Vets reflect on wars

November 12, 2003|by GREGORY T. SIMMONS

Former armed forces members gathered Tuesday morning in Hagerstown for a solemn ceremony to commemorate their fallen comrades, but they also used the occasion to reflect on current events.

About 60 people gathered to celebrate Veterans Day in front of the Washington County Circuit Court building, where members of more than two dozen local service organizations laid wreaths at the war memorial on West Washington Street near its intersection with Summit Avenue.

Glenn Trumpower, 68, of Falling Waters, W.Va., was one of the men who laid a wreath at the memorial.

Trumpower said he was among seven brothers and sisters who served in the armed forces, spending 20 years in the Navy.


"I am a veteran. I bleed red, white and blue," Trumpower said. "Where my president sent me, I went."

He said the fighting in Iraq was not far from the top of his thoughts this Veterans Day.

"We had to stop him (Saddam Hussein) there, or we would have had more 9/11's," Trumpower said.

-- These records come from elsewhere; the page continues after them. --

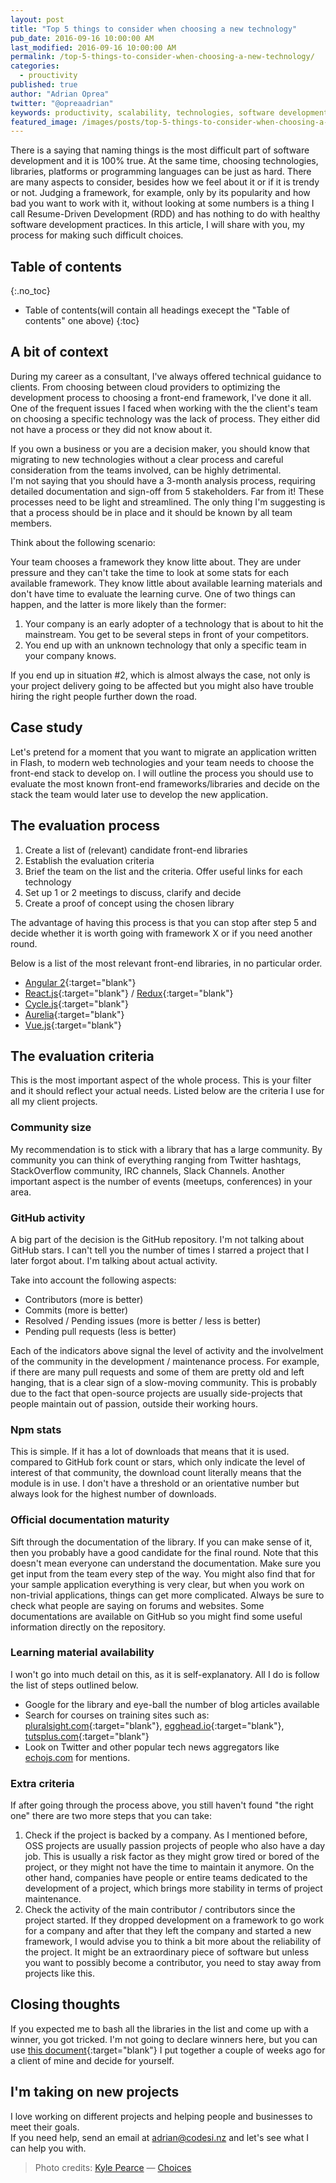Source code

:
 ```yaml
---
layout: post
title: "Top 5 things to consider when choosing a new technology"
pub_date: 2016-09-16 10:00:00 AM
last_modified: 2016-09-16 10:00:00 AM
permalink: /top-5-things-to-consider-when-choosing-a-new-technology/
categories:
  - prouctivity
published: true
author: "Adrian Oprea"
twitter: "@opreaadrian"
keywords: productivity, scalability, technologies, software development, recipes, javascript, reactjs, react, angular, angular2, aurelia, libraries, front-end
featured_image: /images/posts/top-5-things-to-consider-when-choosing-a-new-technology/post.jpg
---
```


There is a saying that naming things is the most difficult part of software development and it is 100% true. At the same time, choosing technologies, libraries, platforms or programming languages can be just as hard.
There are many aspects to consider, besides how we feel about it or if it is trendy or not. Judging a framework, for example, only by its popularity and how bad you want to work with it, without looking at some numbers is a thing I call Resume-Driven Development (RDD) and has nothing to do with healthy software development practices. In this article, I will share with you, my process for making such difficult choices. 

## Table of contents
{:.no_toc}

* Table of contents(will contain all headings execept the "Table of contents" one above)
{:toc}

## A bit of context

During my career as a consultant, I've always offered technical guidance to clients. From choosing between cloud providers to optimizing the development process to choosing a front-end framework, I've done it all.  
One of the frequent issues I faced when working with the the client's team on choosing a specific technology was the lack of process. They either did not have a process or they did not know about it.

If you own a business or you are a decision maker, you should know that migrating to new technologies without a clear process and careful consideration from the teams involved, can be highly detrimental.  
I'm not saying that you should have a 3-month analysis process, requiring detailed documentation and sign-off from 5 stakeholders. Far from it! These processes need to be light and streamlined. The only thing I'm suggesting is that a process should be in place and it should be known by all team members. 

Think about the following scenario: 

Your team chooses a framework they know litte about. They are under pressure and they can't take the time to look at some stats for each available framework. They know little about available learning materials and don't have time to evaluate the learning curve. One of two things can happen, and the latter is more likely than the former:

1. Your company is an early adopter of a technology that is about to hit the mainstream. You get to be several steps in front of your competitors. 
2. You end up with an unknown technology that only a specific team in your company knows. 

If you end up in situation #2, which is almost always the case, not only is your project delivery going to be affected but you might also have trouble hiring the right people further down the road. 

## Case study

Let's pretend for a moment that you want to migrate an application written in Flash, to modern web technologies and your team needs to choose the front-end stack to develop on. 
I will outline the process you should use to evaluate the most known front-end frameworks/libraries and decide on the stack the team would later use to develop the new application.

## The evaluation process

1. Create a list of (relevant) candidate front-end libraries
2. Establish the evaluation criteria
3. Brief the team on the list and the criteria. Offer useful links for each technology
4. Set up 1 or 2 meetings to discuss, clarify and decide
5. Create a proof of concept using the chosen library

The advantage of having this process is that you can stop after step 5 and decide whether it is worth going with framework X or if you need another round.

Below is a list of the most relevant front-end libraries, in no particular order.

- [Angular 2](https://angular.io/ "Angular 2 official website"){:target="blank"}
- [React.js](https://facebook.github.io/react/ "React JS GitHub page"){:target="blank"} / [Redux](http://redux.js.org "Redux official website"){:target="blank"}
- [Cycle.js](http://cycle.js.org/ "Cycle.js official website"){:target="blank"}
- [Aurelia](http://aurelia.io/ "Aurelia.js official website"){:target="blank"}
- [Vue.js](http://vuejs.org/ "Vue.js official website"){:target="blank"}


## The evaluation criteria

This is the most important aspect of the whole process. This is your filter and it should reflect your actual needs. Listed below are the criteria I use for all my client projects.

### Community size

My recommendation is to stick with a library that has a large community. By community you can think of everything ranging from Twitter hashtags, StackOverflow community, IRC channels, Slack Channels.
Another important aspect is the number of events (meetups, conferences) in your area. 

### GitHub activity

A big part of the decision is the GitHub repository. I'm not talking about GitHub stars. I can't tell you the number of times I starred a project that I later forgot about. I'm talking about actual activity. 

Take into account the following aspects:

- Contributors (more is better)
- Commits (more is better)
- Resolved / Pending issues (more is better / less is better)
- Pending pull requests (less is better)

Each of the indicators above signal the level of activity and the involvelment of the community in the development / maintenance process. For example, if there are many pull requests and some of them are pretty old and left hanging, that is a clear sign of a slow-moving community. This is probably due to the fact that open-source projects are usually side-projects that people maintain out of passion, outside their working hours.

### Npm stats

This is simple. If it has a lot of downloads that means that it is used. compared to GitHub fork count or stars, which only indicate the level of interest of that community, the download count literally means that the module is in use. I don't have a threshold or an orientative number but always look for the highest number of downloads.

### Official documentation maturity

Sift through the documentation of the library. If you can make sense of it, then you probably have a good candidate for the final round. Note that this doesn't mean everyone can understand the documentation. Make sure you get input from the team every step of the way. You might also find that for your sample application everything is very clear, but when you work on non-trivial applications, things can get more complicated. Always be sure to check what people are saying on forums and websites. Some documentations are available on GitHub so you might find some useful information directly on the repository.

### Learning material availability

I won't go into much detail on this, as it is self-explanatory. All I do is follow the list of steps outlined below. 

- Google for the library and eye-ball the number of blog articles available
- Search for courses on training sites such as: [pluralsight.com](http://pluralsight.com "Link to Pluralsight website"){:target="blank"}, [egghead.io](http://egghead.io "Link to Egghead.io website"){:target="blank"}, [tutsplus.com](http://tutsplus.com "Link to Tutsplus.com website"){:target="blank"}
- Look on Twitter and other popular tech news aggregators like [echojs.com]() for mentions.


### Extra criteria

If after going through the process above, you still haven't found "the right one" there are two more steps that you can take:

1. Check if the project is backed by a company. As I mentioned before, OSS projects are usually passion projects of people who also have a day job. This is usually a risk factor as they might grow tired or bored of the project, or they might not have the time to maintain it anymore. On the other hand, companies have people or entire teams dedicated to the development of a project, which brings more stability in terms of project maintenance.
2. Check the activity of the main contributor / contributors since the project started. If they dropped development on a framework to go work for a company and after that they left the company and started a new framework, I would advise you to think a bit more about the reliability of the project. It might be an extraordinary piece of software but unless you want to possibly become a contributor, you need to stay away from projects like this.

## Closing thoughts

If you expected me to bash all the libraries in the list and come up with a winner, you got tricked. I'm not going to declare winners here, but you can use [this document](/resources/frontend_libraries_comparison.pdf){:target="blank"} I put together a couple of weeks ago for a client of mine and decide for yourself. 

## I'm taking on new projects

I love working on different projects and helping people and businesses to meet their goals.  
If you need help, send an email at [adrian@codesi.nz](mailto:adrian@codesi.nz) and let's see what I can help you with. 

> Photo credits:
> [Kyle Pearce](https://www.flickr.com/photos/keepitsurreal/) &mdash; [Choices](https://flic.kr/p/aiJFxH)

South Hagerstown High School students played "The Star-Spangled Banner" and "Taps," and those who attended the ceremony joined in the singing of "God Bless America." The event was coordinated by Morris Frock American Legion Auxiliary Unit No. 42.

Greater Hagerstown Committee Executive Director Arthur Callaham spoke at the event, saying "Veterans deserve all the respect and all the praise from this great nation. ... You can be proud to be counted among the brave." He said friends "will always remember you for the duty that you gave to your country."

Tony Dattilio, 70, of Hagerstown, said after the ceremony that the events brought back memories from his service during the Korean War.

"It brings back the pleasant memories, it brings back the unfortunate memories," he said. But nevertheless, "if you don't tell your children that, it's going to die. ... It's something that should not be forgotten."

Julius Light, 76, of Hagerstown, one of the wreath-layers for Morris Frock American Legion Unit No. 42, said he received his notice of induction into the Army the day he graduated from high school.

Light said he served in World War II in Germany and saw many of the effects of war on people, as well as the loss of liberty in other countries.

"I think if people had to go through this one time, they would realize how great we have it in this country," Light said. "When I look at my children and my grandchildren, I think about how safe we have it."